GBP/EUR rich heading into BoE

Sterling is presently trading at its best against the Euro since August of 2025, despite the fact that a BoE hold tomorrow has been priced into GBPEUR since at least the last week of January. Bets of the year end BoE rate have climbed, but only by a modest 2.5bps, suggesting more is at play behind the general Sterling rally.

I continue to expect the Bank of England to surprise to the downside regarding rates, with tertiary data suggesting continuing softness within the UK economy, especially surrounding employment data. The S&P UK services report today printed the 10th month in a row of below 50 on the employment index, the longest such run since early 2010. At the same time, Eurozone unemployment dropped in December, down to 6.2%, the lowest since the founding of the Euro in 1999.

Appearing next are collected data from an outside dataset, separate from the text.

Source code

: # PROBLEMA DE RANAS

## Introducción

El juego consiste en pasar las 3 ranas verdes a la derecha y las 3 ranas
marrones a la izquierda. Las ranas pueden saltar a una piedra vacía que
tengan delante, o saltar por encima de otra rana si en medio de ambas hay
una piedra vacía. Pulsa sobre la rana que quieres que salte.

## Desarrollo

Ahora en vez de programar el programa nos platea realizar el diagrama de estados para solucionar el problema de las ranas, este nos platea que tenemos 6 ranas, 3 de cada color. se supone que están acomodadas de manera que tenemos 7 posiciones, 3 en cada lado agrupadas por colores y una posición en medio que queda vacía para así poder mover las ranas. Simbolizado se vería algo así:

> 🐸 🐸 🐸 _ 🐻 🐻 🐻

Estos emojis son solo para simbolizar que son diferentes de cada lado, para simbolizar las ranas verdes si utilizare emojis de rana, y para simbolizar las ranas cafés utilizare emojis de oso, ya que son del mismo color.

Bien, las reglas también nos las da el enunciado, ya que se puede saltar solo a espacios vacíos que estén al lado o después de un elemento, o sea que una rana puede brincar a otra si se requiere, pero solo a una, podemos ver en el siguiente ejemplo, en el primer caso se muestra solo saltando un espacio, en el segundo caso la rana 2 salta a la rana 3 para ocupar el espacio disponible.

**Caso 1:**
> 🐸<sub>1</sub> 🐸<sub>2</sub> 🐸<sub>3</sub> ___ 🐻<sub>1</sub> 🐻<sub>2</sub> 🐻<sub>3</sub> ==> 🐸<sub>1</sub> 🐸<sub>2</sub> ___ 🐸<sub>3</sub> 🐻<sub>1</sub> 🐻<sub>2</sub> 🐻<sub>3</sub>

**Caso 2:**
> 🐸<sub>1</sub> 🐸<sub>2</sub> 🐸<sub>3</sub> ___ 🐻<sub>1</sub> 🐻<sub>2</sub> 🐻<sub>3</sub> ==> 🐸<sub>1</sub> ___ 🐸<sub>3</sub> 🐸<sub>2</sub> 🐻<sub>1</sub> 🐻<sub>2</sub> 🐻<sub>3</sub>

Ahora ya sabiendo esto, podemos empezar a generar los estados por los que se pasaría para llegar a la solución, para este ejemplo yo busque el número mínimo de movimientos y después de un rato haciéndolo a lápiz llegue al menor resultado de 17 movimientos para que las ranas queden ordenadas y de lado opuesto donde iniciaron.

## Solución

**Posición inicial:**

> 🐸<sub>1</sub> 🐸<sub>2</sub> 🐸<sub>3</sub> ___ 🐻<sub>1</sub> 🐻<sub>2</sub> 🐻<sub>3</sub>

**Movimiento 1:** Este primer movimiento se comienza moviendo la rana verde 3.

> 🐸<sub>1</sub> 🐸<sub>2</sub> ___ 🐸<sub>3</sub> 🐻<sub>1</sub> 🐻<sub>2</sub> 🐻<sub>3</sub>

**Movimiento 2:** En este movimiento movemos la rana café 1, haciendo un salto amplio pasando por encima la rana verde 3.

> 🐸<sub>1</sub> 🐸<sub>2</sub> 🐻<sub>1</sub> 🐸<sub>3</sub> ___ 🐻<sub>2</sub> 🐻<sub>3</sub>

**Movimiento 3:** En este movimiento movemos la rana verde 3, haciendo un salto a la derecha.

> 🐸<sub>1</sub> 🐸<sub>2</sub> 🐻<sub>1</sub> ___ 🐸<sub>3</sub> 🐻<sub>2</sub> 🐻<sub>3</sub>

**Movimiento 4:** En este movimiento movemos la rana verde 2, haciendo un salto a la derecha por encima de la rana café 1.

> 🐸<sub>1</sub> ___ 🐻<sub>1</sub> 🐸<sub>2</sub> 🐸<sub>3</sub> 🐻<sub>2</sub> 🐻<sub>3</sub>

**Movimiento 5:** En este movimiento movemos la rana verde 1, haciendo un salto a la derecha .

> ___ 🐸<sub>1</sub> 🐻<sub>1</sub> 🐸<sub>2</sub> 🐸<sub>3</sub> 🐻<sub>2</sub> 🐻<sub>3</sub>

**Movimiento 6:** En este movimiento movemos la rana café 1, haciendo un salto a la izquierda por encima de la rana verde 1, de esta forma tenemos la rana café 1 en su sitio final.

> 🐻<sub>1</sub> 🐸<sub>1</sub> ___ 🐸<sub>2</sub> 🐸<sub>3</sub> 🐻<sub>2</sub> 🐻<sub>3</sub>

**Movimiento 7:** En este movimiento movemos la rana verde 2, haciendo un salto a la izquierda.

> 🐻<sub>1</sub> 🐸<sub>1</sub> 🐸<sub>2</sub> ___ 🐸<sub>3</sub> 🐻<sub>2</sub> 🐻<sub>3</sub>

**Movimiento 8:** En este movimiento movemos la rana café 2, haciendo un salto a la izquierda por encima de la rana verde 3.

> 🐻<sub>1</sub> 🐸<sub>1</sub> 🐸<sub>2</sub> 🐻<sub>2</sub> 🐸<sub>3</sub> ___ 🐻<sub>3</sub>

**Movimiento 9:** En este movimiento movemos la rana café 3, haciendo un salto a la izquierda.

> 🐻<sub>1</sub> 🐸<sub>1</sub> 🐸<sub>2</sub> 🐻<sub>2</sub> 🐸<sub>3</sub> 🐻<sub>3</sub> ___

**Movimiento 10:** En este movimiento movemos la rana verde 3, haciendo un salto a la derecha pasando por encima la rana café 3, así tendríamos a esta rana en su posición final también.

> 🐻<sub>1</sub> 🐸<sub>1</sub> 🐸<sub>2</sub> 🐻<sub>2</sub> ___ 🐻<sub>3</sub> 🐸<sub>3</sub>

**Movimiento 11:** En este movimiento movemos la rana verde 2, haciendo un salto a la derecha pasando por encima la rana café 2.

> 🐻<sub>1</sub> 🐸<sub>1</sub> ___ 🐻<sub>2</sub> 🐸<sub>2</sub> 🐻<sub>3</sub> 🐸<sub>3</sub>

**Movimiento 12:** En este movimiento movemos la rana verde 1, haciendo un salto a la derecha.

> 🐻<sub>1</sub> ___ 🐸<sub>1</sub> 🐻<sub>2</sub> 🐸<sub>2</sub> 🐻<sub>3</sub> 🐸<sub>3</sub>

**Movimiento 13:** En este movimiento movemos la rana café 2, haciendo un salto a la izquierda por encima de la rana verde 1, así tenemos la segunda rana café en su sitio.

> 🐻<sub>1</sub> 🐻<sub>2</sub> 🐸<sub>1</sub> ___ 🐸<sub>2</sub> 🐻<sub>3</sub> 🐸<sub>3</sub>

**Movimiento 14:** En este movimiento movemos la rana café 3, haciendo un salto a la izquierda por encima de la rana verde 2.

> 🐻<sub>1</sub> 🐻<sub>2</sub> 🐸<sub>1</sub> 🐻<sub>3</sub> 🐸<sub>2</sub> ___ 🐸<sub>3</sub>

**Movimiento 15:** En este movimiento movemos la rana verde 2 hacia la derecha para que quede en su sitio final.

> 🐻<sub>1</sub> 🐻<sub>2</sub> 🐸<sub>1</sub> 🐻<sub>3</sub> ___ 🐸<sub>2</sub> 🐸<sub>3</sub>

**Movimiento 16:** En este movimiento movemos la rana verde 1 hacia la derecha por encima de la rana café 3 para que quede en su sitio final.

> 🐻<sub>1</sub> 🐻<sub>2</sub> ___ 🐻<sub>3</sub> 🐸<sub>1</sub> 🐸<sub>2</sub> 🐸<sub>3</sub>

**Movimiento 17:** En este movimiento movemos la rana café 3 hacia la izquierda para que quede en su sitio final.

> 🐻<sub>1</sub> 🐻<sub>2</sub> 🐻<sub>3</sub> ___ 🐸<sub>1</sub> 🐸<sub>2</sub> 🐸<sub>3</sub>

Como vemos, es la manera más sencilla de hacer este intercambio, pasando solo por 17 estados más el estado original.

Moreover, the resolution of the two-year French budget debacle that saw off two Prime Ministers has seen the yield of French bonds decline, whilst UK Gilt yields continue to trip upwards and trade at a premium.

Looking ahead, with the market so strongly expecting a 7-2 (hold-cut) vote from the BoE and a likely hawkish statement to follow, anything short of this will likely rout the Pound. This is somewhat in conflict with what Monetary Policy Committee members have been saying recently and the official inflation estimates from the bank, which see inflation declining to 3% by the end of Q1.

The ECB on the other hand as acres of space to make decisions, with Deutsche Bank coming out today to give their estimate of no change in the European base rate this year. The potential for a hawkish BoE surprise is significantly slimmer than the chance of a more dovish slant.